Green skills shortage could threaten net zero
Image: Adobe Stock / ultramansk

At a recent Business in the Community (BITC) event, Charlotte Eaton, Chief People Officer at OVO, highlighted the urgent need for a national initiative to bridge the green skills gap in the UK. 

New findings from OVO, conducted in collaboration with Energy and Utility Skills, suggest that the UK may need up to 362,000 new workers by 2035 to adequately decarbonise residential areas and meet environmental goals. Despite the apparent demand, the research reveals that only 7% of UK workers have received training in green skills, with a mere 30% aware of what these skills entail.

This gap has prompted calls for significant educational and professional reforms to prepare for future green jobs. The data shows a keen interest among workers, with 21% having requested green skills training and 61% believing such skills would enhance their employability.

Younger demographics particularly feel left out of the loop, with 75% of those aged 25-34 wishing for more exposure to green skills during their education.

In response, OVO is committing to training 15,000 workers in green roles, including advisors, surveyors, and installers. This initiative is part of a broader strategy to integrate green skills into education and apprenticeships, aiming to expedite the rollout of heat pumps, solar panels, and EV chargers across the UK.

Furthermore, OVO has proposed several policy recommendations to the government to foster a greener workforce:

  • Enhancing the visibility of green roles in primary and secondary education through career talks and fairs.
  • Improving careers advice and training for advisors on green job opportunities and entry paths.
  • Including green standards in recertification assessments to ensure workforce compatibility with new technologies.
  • Identifying and addressing regional workforce and skills shortages through local partnerships.
  • Collaborating with industry to align existing qualifications with the demands of green job entrants.

Charlotte Eaton commented on the importance of this initiative, “People are at the centre of our mission at OVO, which is why we are committed to investing in our teams through learning and reskilling opportunities. Without significant investment in the green workforce, the UK risks losing its place as a world leader in net zero. We need more people to help us on our mission to install electric vehicle chargers, heat pumps, solar and insulate homes across the UK.

“The green skills gap facing our country is one of the biggest challenges we’re facing as a country, and we can’t do it alone. Our ambitious plan is pioneering a new generation who have the opportunity to shape the green skilled industry for many years to come.”

Gudrun Cartwright, BITC’s Climate Action Director, also emphasised the broader implications of this skills shortage, “Developing the skills needed to deliver a just transition to a net zero, resilient future is critical for every business. While most people think of the technical skills needed to retrofit buildings, install renewable energy or service electric vehicles, BITC’s work with businesses has identified that these skills are just the tip of the iceberg.”

“There is a real need for business leaders to build the culture and capabilities to enable their current and future workforce to be flexible and better able to adapt to a changing world.

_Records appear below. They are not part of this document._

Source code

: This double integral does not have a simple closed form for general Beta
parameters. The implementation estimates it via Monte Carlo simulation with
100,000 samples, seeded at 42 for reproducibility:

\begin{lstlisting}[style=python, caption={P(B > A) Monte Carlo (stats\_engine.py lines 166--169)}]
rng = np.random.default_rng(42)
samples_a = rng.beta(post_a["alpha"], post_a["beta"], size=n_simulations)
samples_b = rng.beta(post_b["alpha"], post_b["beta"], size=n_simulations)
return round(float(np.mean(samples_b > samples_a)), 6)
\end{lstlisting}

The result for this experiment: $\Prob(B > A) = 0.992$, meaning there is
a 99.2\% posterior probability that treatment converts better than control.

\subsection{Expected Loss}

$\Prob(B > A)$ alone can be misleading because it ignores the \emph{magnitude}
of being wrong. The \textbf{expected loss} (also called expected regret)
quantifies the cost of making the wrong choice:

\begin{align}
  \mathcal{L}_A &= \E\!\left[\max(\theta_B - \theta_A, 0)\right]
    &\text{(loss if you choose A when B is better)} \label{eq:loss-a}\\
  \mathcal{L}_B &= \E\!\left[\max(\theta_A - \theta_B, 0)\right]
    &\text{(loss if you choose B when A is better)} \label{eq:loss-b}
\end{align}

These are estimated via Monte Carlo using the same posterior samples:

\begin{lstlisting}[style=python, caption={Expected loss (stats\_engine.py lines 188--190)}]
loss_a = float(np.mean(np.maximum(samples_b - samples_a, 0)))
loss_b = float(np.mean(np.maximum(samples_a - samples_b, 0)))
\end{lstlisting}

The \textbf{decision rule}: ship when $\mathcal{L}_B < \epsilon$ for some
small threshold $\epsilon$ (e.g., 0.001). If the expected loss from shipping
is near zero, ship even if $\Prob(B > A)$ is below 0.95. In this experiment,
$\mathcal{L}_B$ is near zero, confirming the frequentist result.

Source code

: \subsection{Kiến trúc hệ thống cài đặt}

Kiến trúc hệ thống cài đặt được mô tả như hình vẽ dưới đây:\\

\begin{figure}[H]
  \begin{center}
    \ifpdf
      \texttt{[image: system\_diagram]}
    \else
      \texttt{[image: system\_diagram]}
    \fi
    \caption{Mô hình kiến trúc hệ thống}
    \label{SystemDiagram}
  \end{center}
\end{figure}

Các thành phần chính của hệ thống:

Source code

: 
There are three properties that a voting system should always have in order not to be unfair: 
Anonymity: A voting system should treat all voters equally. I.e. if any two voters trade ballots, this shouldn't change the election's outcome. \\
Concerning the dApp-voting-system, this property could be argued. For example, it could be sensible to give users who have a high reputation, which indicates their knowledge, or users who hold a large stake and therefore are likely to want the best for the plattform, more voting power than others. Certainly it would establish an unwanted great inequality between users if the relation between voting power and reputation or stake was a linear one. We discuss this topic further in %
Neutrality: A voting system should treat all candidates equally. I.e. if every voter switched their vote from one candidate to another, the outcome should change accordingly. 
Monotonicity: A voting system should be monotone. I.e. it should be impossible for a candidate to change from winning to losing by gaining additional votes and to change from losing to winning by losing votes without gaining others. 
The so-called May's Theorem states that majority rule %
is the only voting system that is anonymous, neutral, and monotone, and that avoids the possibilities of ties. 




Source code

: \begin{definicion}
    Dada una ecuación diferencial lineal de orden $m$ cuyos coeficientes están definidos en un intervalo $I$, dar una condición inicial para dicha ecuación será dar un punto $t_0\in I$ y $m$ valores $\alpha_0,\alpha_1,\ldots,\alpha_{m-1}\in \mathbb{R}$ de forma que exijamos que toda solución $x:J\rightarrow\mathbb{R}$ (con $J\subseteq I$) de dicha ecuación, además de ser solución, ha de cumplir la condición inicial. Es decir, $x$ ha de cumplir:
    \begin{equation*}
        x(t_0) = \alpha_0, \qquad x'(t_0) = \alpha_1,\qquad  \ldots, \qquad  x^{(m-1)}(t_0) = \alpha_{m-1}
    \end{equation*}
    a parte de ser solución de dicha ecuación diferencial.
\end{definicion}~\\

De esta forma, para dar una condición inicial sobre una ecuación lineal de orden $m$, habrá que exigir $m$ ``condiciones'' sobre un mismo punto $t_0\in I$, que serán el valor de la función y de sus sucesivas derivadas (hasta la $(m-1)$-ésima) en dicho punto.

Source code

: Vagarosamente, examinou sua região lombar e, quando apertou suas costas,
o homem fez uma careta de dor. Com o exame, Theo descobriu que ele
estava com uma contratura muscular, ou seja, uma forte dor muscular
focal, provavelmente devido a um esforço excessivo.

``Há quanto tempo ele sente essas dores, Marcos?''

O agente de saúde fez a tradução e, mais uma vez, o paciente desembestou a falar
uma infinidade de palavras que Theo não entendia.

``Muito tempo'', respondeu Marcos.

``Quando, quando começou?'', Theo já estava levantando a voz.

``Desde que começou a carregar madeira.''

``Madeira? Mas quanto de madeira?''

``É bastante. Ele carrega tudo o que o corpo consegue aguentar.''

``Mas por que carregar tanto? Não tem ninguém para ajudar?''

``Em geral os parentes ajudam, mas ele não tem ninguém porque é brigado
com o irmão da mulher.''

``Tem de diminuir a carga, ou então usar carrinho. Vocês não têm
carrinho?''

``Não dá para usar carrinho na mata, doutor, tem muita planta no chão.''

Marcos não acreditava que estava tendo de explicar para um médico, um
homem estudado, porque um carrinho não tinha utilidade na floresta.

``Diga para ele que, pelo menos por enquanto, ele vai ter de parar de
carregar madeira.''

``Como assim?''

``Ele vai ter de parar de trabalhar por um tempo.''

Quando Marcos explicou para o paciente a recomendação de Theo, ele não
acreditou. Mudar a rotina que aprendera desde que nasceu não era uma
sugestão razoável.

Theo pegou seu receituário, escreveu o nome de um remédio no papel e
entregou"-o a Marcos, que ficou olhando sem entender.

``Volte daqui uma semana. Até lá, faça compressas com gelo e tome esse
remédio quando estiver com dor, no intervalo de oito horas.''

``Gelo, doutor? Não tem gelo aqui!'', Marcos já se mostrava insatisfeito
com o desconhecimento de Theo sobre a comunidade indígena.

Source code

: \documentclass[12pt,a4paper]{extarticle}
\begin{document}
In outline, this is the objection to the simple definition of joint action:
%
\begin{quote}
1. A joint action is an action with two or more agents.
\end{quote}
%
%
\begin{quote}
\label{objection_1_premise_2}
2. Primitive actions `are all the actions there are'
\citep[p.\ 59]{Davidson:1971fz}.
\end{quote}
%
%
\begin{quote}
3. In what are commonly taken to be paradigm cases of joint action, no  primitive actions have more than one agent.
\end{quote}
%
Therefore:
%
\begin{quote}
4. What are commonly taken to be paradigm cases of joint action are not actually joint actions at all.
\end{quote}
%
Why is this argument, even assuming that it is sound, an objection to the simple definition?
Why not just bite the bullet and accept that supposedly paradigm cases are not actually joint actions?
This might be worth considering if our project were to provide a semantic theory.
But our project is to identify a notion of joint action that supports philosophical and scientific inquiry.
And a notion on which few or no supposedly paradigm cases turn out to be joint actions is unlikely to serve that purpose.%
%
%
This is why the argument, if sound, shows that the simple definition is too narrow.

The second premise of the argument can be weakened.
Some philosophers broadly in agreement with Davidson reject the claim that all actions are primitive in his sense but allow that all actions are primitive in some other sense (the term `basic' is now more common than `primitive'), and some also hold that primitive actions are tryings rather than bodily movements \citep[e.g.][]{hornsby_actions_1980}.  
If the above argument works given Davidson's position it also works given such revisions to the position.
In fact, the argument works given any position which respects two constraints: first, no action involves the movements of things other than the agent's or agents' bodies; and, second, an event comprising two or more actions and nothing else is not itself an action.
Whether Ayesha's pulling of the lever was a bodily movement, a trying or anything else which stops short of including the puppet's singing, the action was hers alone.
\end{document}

Embracing essential skills for all, empowering changemakers with the authority to innovate and open doors to people who may have barriers to employment are key actions to ensure that this transformation is fair and inclusive. So, a new approach to leadership is vital. One that holds the gaze of the scale of transformation needed, has the humility to recognise that nobody has all the answers and that prioritises the responsibility that businesses have to be part of accelerating progress towards a net zero, resilient future where businesses prosper, and people and nature thrive.”